Тем не менее мавританские охранники, все без исключения, выразили согласие со мной и сказали, что предпочли бы не быть теми, кто должен выполнять эту работу. Они проявили ко мне все возможное уважение и симпатию и все время успокаивали меня, потому что я очень боялся, что меня выдадут американцам и отправят на военный суд. Президент Соединенных Штатов тогда гавкал, что подозреваемые в терроризме должны быть переданы им для военного суда. Я знал, что там у меня не будет ни единого шанса на справедливость. Мы ели, молились и общались вместе. Мы делили все: еду, чай, радиоприемник, по которому слушали новости. Все мы спали в большой камере без мебели, но с роем комаров. Так как это было в Рамадан, мы ели ночью и не спали до утра, а ложились спать уже днем. Очевидно, им приказали обращаться со мной именно так. Иногда приходил инспектор, чтобы проверить, как у нас дела.
— Привет.
— Как ты?
— Прекрасно! Почему вы держите меня под арестом?
— Спокойно. Это не пожар! — сказал он.
Интересно, почему он говорил о пожаре? Он выглядел совсем несчастным, и я понимал, что это не из-за меня. Я был подавлен и напуган, поэтому мне стало очень плохо. Я потерял аппетит и ничего не мог есть. Давление сильно упало. ДСР позвонил доктору, чтобы тот осмотрел меня.
— Вы не можете поститься. Вам придется поесть, — сказал он, выписывая какие-то лекарства.
Я не мог подняться, поэтому мне приходилось справлять нужду в бутылку. Что касается остальных дел, то с этим проблем не было, потому что я ничего не ел. Мне стало совсем плохо. Правительство Мавритании стало беспокоиться, что «товар» просто исчезнет до того, как попадет в руки клиента — США. Иногда я пытался сесть, чтобы поесть немного, но каждый раз, когда я садился, голова начинала кружиться, и я падал. Все это время я ел и пил только то, что мог принять в себя лежа на матрасе.

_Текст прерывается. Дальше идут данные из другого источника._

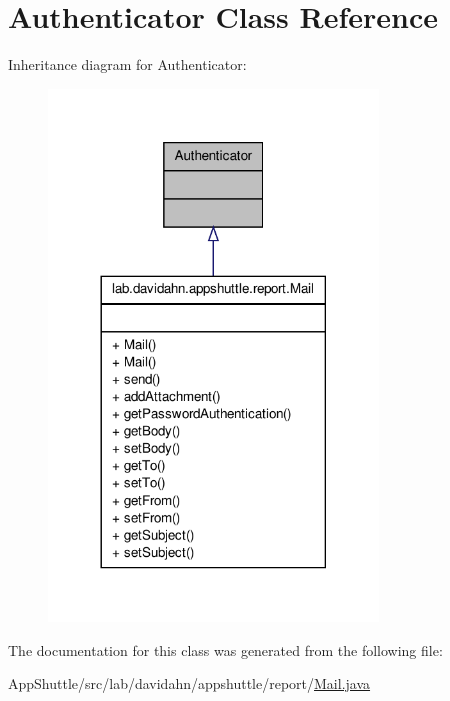 \hypertarget{classjavax_1_1mail_1_1_authenticator}{\section{\-Authenticator \-Class \-Reference}
\label{classjavax_1_1mail_1_1_authenticator}
}


\-Inheritance diagram for \-Authenticator\-:
\nopagebreak
\begin{figure}[H]
\begin{center}
\leavevmode
\includegraphics[width=248pt]{classjavax_1_1mail_1_1_authenticator__inherit__graph}
\end{center}
\end{figure}


\-The documentation for this class was generated from the following file\-:\begin{DoxyCompactItemize}
\item 
\-App\-Shuttle/src/lab/davidahn/appshuttle/report/\hyperlink{_mail_8java}{\-Mail.\-java}\end{DoxyCompactItemize}
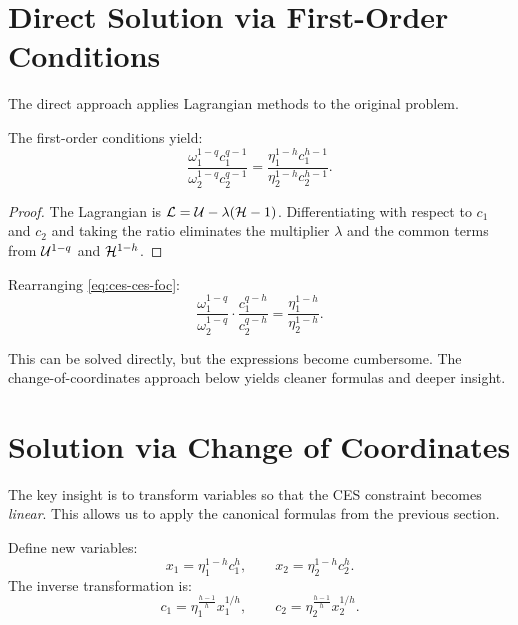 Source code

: \section{Direct Solution via First-Order Conditions}
\label{subsec:ces-ces-direct}

The direct approach applies Lagrangian methods to the original problem.

\begin{proposition}
\label{prop:ces-ces-foc}
The first-order conditions yield:
\begin{equation}
\label{eq:ces-ces-foc}
\frac{\omega_1^{1-q} c_1^{q-1}}{\omega_2^{1-q} c_2^{q-1}} = \frac{\eta_1^{1-h} c_1^{h-1}}{\eta_2^{1-h} c_2^{h-1}}.
\end{equation}
\end{proposition}

\begin{proof}
The Lagrangian is $\mathcal{L} = \U - \lambda(\Hfun - 1)$. Differentiating with respect to $c_1$ and $c_2$ and taking the ratio eliminates the multiplier $\lambda$ and the common terms from $\U^{1-q}$ and $\Hfun^{1-h}$.
\end{proof}

Rearranging \eqref{eq:ces-ces-foc}:
\begin{equation}
\label{eq:ces-ces-foc-rearranged}
\frac{\omega_1^{1-q}}{\omega_2^{1-q}} \cdot \frac{c_1^{q-h}}{c_2^{q-h}} = \frac{\eta_1^{1-h}}{\eta_2^{1-h}}.
\end{equation}

This can be solved directly, but the expressions become cumbersome. The change-of-coordinates approach below yields cleaner formulas and deeper insight.

\section{Solution via Change of Coordinates}
\label{subsec:ces-ces-coordinates}

The key insight is to transform variables so that the CES constraint becomes \emph{linear}. This allows us to apply the canonical formulas from the previous section.

\begin{definition}
\label{def:coordinate-transform}
Define new variables:
\begin{equation}
\label{eq:transform-forward}
x_1 = \eta_1^{1-h} c_1^{h}, \qquad x_2 = \eta_2^{1-h} c_2^{h}.
\end{equation}
The inverse transformation is:
\begin{equation}
\label{eq:transform-inverse}
c_1 = \eta_1^{\frac{h-1}{h}} x_1^{1/h}, \qquad c_2 = \eta_2^{\frac{h-1}{h}} x_2^{1/h}.
\end{equation}
\end{definition}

Я провел семь дней в мавританской тюрьме. Моя семья ни разу не навестила меня, как я позже узнал, им запретили видеть меня и даже не сообщили, где я находился. На восьмой день, 28 ноября 2001 года, мне сообщили, что меня отправят в Иорданию на корабле.
28 ноября в Мавритании празднуется День независимости. В этот день в 1960 году Исламская Республика Мавритания обрела независимость от французских колонистов. Ирония в том, что именно в этот день в 2001 году независимая и суверенная Республика Мавритания выслала одного из своих граждан как посылку. К их бесконечному стыду, власти Мавритании не только нарушили Конституцию, которая запрещает экстрадировать мавританских преступников, но и выдали невинного гражданина и оставили его на милость непредсказуемого американского правосудия.

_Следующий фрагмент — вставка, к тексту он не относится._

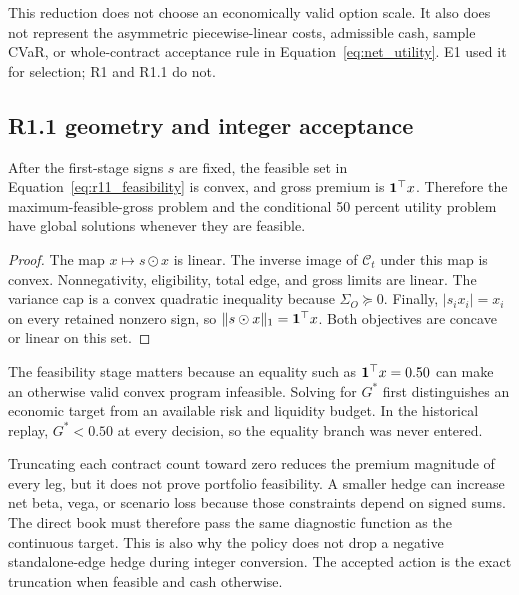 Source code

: This reduction does not choose an economically valid option scale. It also does not
represent the asymmetric piecewise-linear costs, admissible cash, sample CVaR, or
whole-contract acceptance rule in Equation~\eqref{eq:net_utility}. E1 used it for
selection; R1 and R1.1 do not.

\subsection{R1.1 geometry and integer acceptance}

\begin{proposition}
After the first-stage signs \(s\) are fixed, the feasible set in
Equation~\eqref{eq:r11_feasibility} is convex, and gross premium is \(\one^\top x\).
Therefore the maximum-feasible-gross problem and the conditional 50 percent utility
problem have global solutions whenever they are feasible.
\end{proposition}
\begin{proof}
The map \(x\mapsto s\odot x\) is linear. The inverse image of \(\mathcal C_t\) under this
map is convex. Nonnegativity, eligibility, total edge, and gross limits are linear. The
variance cap is a convex quadratic inequality because \(\Sigma_O\succeq0\). Finally,
\(|s_i x_i|=x_i\) on every retained nonzero sign, so
\(\|s\odot x\|_1=\one^\top x\). Both objectives are concave or linear on this set.
\end{proof}

The feasibility stage matters because an equality such as \(\one^\top x=0.50\) can make
an otherwise valid convex program infeasible. Solving for \(G^*\) first distinguishes an
economic target from an available risk and liquidity budget. In the historical replay,
\(G^*<0.50\) at every decision, so the equality branch was never entered.

Truncating each contract count toward zero reduces the premium magnitude of every leg,
but it does not prove portfolio feasibility. A smaller hedge can increase net beta, vega,
or scenario loss because those constraints depend on signed sums. The direct book must
therefore pass the same diagnostic function as the continuous target. This is also why
the policy does not drop a negative standalone-edge hedge during integer conversion. The
accepted action is the exact truncation when feasible and cash otherwise.

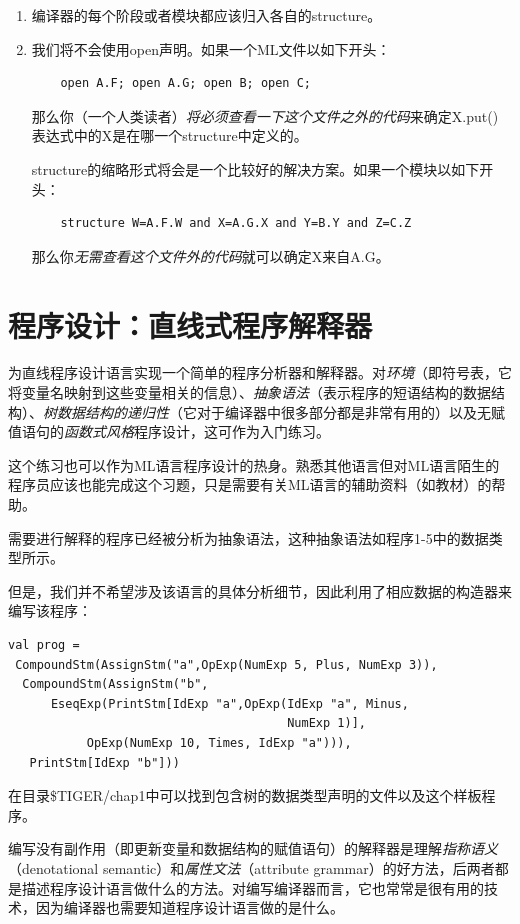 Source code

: \documentclass[cn,11pt,chinese]{elegantbook}
\begin{document}
\begin{enumerate}
  \item 编译器的每个阶段或者模块都应该归入各自的structure。
  \item 我们将不会使用open声明。如果一个ML文件以如下开头：
  \begin{verbatim}
    open A.F; open A.G; open B; open C;
  \end{verbatim}
  那么你（一个人类读者）\textit{将必须查看一下这个文件之外的代码}来确定X.put()表达式中的X是在哪一个structure中定义的。

  structure的缩略形式将会是一个比较好的解决方案。如果一个模块以如下开头：
  \begin{verbatim}
    structure W=A.F.W and X=A.G.X and Y=B.Y and Z=C.Z
  \end{verbatim}
  那么你\textit{无需查看这个文件外的代码}就可以确定X来自A.G。
\end{enumerate}

\section{程序设计：直线式程序解释器}

为直线程序设计语言实现一个简单的程序分析器和解释器。对\textit{环境}（即符号表，它将变量名映射到这些变量相关的信息）、\textit{抽象语法}（表示程序的短语结构的数据结构）、\textit{树数据结构的递归性}（它对于编译器中很多部分都是非常有用的）以及无赋值语句的\textit{函数式风格}程序设计，这可作为入门练习。

这个练习也可以作为ML语言程序设计的热身。熟悉其他语言但对ML语言陌生的程序员应该也能完成这个习题，只是需要有关ML语言的辅助资料（如教材）的帮助。

需要进行解释的程序已经被分析为抽象语法，这种抽象语法如程序1-5中的数据类型所示。

但是，我们并不希望涉及该语言的具体分析细节，因此利用了相应数据的构造器来编写该程序：

\begin{verbatim}
val prog =
 CompoundStm(AssignStm("a",OpExp(NumExp 5, Plus, NumExp 3)),
  CompoundStm(AssignStm("b",
      EseqExp(PrintStm[IdExp "a",OpExp(IdExp "a", Minus,
                                       NumExp 1)],
           OpExp(NumExp 10, Times, IdExp "a"))),
   PrintStm[IdExp "b"]))
\end{verbatim}

在目录\$TIGER/chap1中可以找到包含树的数据类型声明的文件以及这个样板程序。

编写没有副作用（即更新变量和数据结构的赋值语句）的解释器是理解\textit{指称语义}（denotational semantic）和\textit{属性文法}（attribute grammar）的好方法，后两者都是描述程序设计语言做什么的方法。对编写编译器而言，它也常常是很有用的技术，因为编译器也需要知道程序设计语言做的是什么。
\end{document}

В ночь накануне заключения международной сделки между Мавританией, США и Иорданией охранники разрешили мне посмотреть парад, который двигался с окраин в сторону президентского дворца. Музыканты шли в сопровождении школьников, в руках которых были зажженные свечки. Это зрелище напомнило о том, как я сам школьником участвовал в таком параде 19 лет назад. Тогда я доверчиво смотрел на это мероприятие, посвященное рождению нации, частью которой я был. Я не знал тогда, что страна не считается суверенной, если она не может самостоятельно справиться со своими проблемами.

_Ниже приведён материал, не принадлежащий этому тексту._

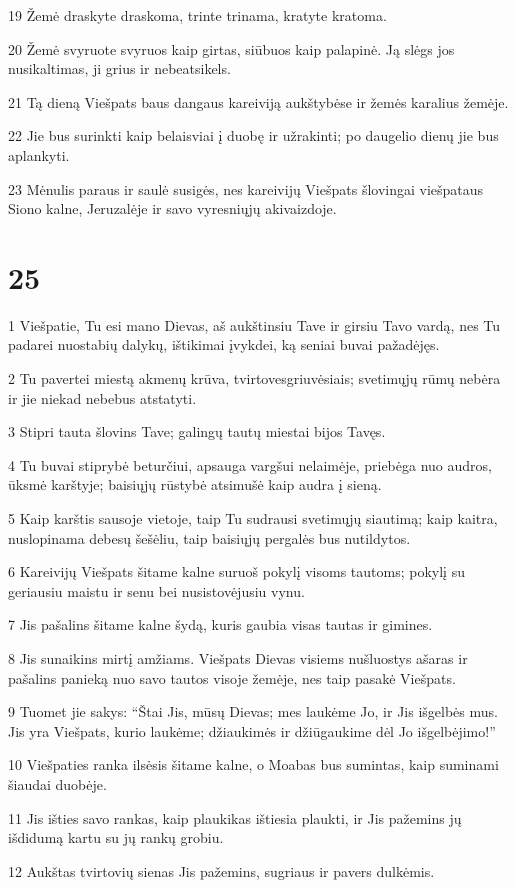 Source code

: \par 19 Žemė draskyte draskoma, trinte trinama, kratyte kratoma. 
\par 20 Žemė svyruote svyruos kaip girtas, siūbuos kaip palapinė. Ją slėgs jos nusikaltimas, ji grius ir nebeatsikels. 
\par 21 Tą dieną Viešpats baus dangaus kareiviją aukštybėse ir žemės karalius žemėje. 
\par 22 Jie bus surinkti kaip belaisviai į duobę ir užrakinti; po daugelio dienų jie bus aplankyti. 
\par 23 Mėnulis paraus ir saulė susigės, nes kareivijų Viešpats šlovingai viešpataus Siono kalne, Jeruzalėje ir savo vyresniųjų akivaizdoje.



\chapter{25}


\par 1 Viešpatie, Tu esi mano Dievas, aš aukštinsiu Tave ir girsiu Tavo vardą, nes Tu padarei nuostabių dalykų, ištikimai įvykdei, ką seniai buvai pažadėjęs. 
\par 2 Tu pavertei miestą akmenų krūva, tvirtoves­griuvėsiais; svetimųjų rūmų nebėra ir jie niekad nebebus atstatyti. 
\par 3 Stipri tauta šlovins Tave; galingų tautų miestai bijos Tavęs. 
\par 4 Tu buvai stiprybė beturčiui, apsauga vargšui nelaimėje, priebėga nuo audros, ūksmė karštyje; baisiųjų rūstybė atsimušė kaip audra į sieną. 
\par 5 Kaip karštis sausoje vietoje, taip Tu sudrausi svetimųjų siautimą; kaip kaitra, nuslopinama debesų šešėliu, taip baisiųjų pergalės bus nutildytos. 
\par 6 Kareivijų Viešpats šitame kalne suruoš pokylį visoms tautoms; pokylį su geriausiu maistu ir senu bei nusistovėjusiu vynu. 
\par 7 Jis pašalins šitame kalne šydą, kuris gaubia visas tautas ir gimines. 
\par 8 Jis sunaikins mirtį amžiams. Viešpats Dievas visiems nušluostys ašaras ir pašalins panieką nuo savo tautos visoje žemėje, nes taip pasakė Viešpats. 
\par 9 Tuomet jie sakys: “Štai Jis, mūsų Dievas; mes laukėme Jo, ir Jis išgelbės mus. Jis yra Viešpats, kurio laukėme; džiaukimės ir džiūgaukime dėl Jo išgelbėjimo!” 
\par 10 Viešpaties ranka ilsėsis šitame kalne, o Moabas bus sumintas, kaip suminami šiaudai duobėje. 
\par 11 Jis išties savo rankas, kaip plaukikas ištiesia plaukti, ir Jis pažemins jų išdidumą kartu su jų rankų grobiu. 
\par 12 Aukštas tvirtovių sienas Jis pažemins, sugriaus ir pavers dulkėmis.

Служба безопасности — самый важный государственный орган в странах третьего мира и даже в некоторых так называемых свободных странах. Поэтому ДСР был приглашен на церемонию, проводимую утром в президентском дворце. Он пришел между 10 и 11. Вместе с ним прибыли двое его помощников. Он пригласил меня в свой кабинет, где он обычно допрашивает людей. Я был очень удивлен, вообще увидев его, потому что был праздник. Хоть я и был болен, мое давление поднялось от неожиданной встречи, и я смог встать и пройти в допросную. Но, едва войдя в кабинет, я свалился на большой черный кожаный диван. Было очевидно, что моя гиперактивность была фальшивкой.